Stored data entries:
───

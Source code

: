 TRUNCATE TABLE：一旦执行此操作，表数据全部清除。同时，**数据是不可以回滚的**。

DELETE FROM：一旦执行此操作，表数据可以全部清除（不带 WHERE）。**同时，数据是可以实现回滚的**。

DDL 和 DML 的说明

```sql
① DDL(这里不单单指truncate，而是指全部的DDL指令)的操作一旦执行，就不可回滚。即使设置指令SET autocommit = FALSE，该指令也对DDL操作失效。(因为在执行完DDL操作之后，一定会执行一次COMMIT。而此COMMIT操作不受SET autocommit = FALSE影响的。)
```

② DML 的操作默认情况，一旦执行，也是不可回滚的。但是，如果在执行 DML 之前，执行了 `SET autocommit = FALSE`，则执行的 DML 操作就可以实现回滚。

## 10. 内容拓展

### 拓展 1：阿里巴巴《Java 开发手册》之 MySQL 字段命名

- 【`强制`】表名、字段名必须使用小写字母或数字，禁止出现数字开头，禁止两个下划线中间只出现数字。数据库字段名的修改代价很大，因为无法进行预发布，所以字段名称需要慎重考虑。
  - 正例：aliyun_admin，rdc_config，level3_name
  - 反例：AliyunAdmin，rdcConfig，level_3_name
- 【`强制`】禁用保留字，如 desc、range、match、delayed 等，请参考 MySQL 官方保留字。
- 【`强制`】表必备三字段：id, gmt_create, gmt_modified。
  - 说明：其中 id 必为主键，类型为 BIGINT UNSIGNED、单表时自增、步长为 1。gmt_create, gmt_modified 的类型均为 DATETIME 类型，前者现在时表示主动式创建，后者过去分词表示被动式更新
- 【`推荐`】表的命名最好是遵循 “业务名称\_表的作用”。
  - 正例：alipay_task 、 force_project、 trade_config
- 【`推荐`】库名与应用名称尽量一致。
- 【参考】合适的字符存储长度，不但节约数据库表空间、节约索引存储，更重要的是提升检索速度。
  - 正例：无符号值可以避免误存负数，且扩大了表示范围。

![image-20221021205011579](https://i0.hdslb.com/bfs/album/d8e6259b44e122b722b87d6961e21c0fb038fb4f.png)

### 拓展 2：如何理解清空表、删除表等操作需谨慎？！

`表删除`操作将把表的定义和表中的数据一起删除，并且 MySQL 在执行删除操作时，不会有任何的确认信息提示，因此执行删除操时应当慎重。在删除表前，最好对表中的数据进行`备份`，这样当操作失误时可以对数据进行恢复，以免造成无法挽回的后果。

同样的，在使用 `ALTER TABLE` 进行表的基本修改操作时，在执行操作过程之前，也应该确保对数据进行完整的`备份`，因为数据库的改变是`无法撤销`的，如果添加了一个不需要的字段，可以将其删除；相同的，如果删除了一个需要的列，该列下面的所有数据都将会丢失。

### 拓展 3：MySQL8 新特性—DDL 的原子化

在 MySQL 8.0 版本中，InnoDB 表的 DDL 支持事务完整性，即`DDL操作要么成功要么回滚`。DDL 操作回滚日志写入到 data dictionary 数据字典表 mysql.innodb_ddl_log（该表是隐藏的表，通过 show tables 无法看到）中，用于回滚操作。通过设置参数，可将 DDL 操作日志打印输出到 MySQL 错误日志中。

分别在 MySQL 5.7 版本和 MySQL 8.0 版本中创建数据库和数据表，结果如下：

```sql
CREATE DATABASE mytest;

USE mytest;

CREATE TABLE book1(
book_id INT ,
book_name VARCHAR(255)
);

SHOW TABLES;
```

───

● **Task objective**
Lines to set down from above: the line with "## 10. 内容拓展", the line with "### 拓展 3：MySQL8 新特性—DDL 的原子化", and every line between, each exactly as written.

● **Answer space**
## 10. 内容拓展

### 拓展 1：阿里巴巴《Java 开发手册》之 MySQL 字段命名

- 【`强制`】表名、字段名必须使用小写字母或数字，禁止出现数字开头，禁止两个下划线中间只出现数字。数据库字段名的修改代价很大，因为无法进行预发布，所以字段名称需要慎重考虑。
  - 正例：aliyun_admin，rdc_config，level3_name
  - 反例：AliyunAdmin，rdcConfig，level_3_name
- 【`强制`】禁用保留字，如 desc、range、match、delayed 等，请参考 MySQL 官方保留字。
- 【`强制`】表必备三字段：id, gmt_create, gmt_modified。
  - 说明：其中 id 必为主键，类型为 BIGINT UNSIGNED、单表时自增、步长为 1。gmt_create, gmt_modified 的类型均为 DATETIME 类型，前者现在时表示主动式创建，后者过去分词表示被动式更新
- 【`推荐`】表的命名最好是遵循 “业务名称\_表的作用”。
  - 正例：alipay_task 、 force_project、 trade_config
- 【`推荐`】库名与应用名称尽量一致。
- 【参考】合适的字符存储长度，不但节约数据库表空间、节约索引存储，更重要的是提升检索速度。
  - 正例：无符号值可以避免误存负数，且扩大了表示范围。

![image-20221021205011579](https://i0.hdslb.com/bfs/album/d8e6259b44e122b722b87d6961e21c0fb038fb4f.png)

### 拓展 2：如何理解清空表、删除表等操作需谨慎？！

`表删除`操作将把表的定义和表中的数据一起删除，并且 MySQL 在执行删除操作时，不会有任何的确认信息提示，因此执行删除操时应当慎重。在删除表前，最好对表中的数据进行`备份`，这样当操作失误时可以对数据进行恢复，以免造成无法挽回的后果。

同样的，在使用 `ALTER TABLE` 进行表的基本修改操作时，在执行操作过程之前，也应该确保对数据进行完整的`备份`，因为数据库的改变是`无法撤销`的，如果添加了一个不需要的字段，可以将其删除；相同的，如果删除了一个需要的列，该列下面的所有数据都将会丢失。

### 拓展 3：MySQL8 新特性—DDL 的原子化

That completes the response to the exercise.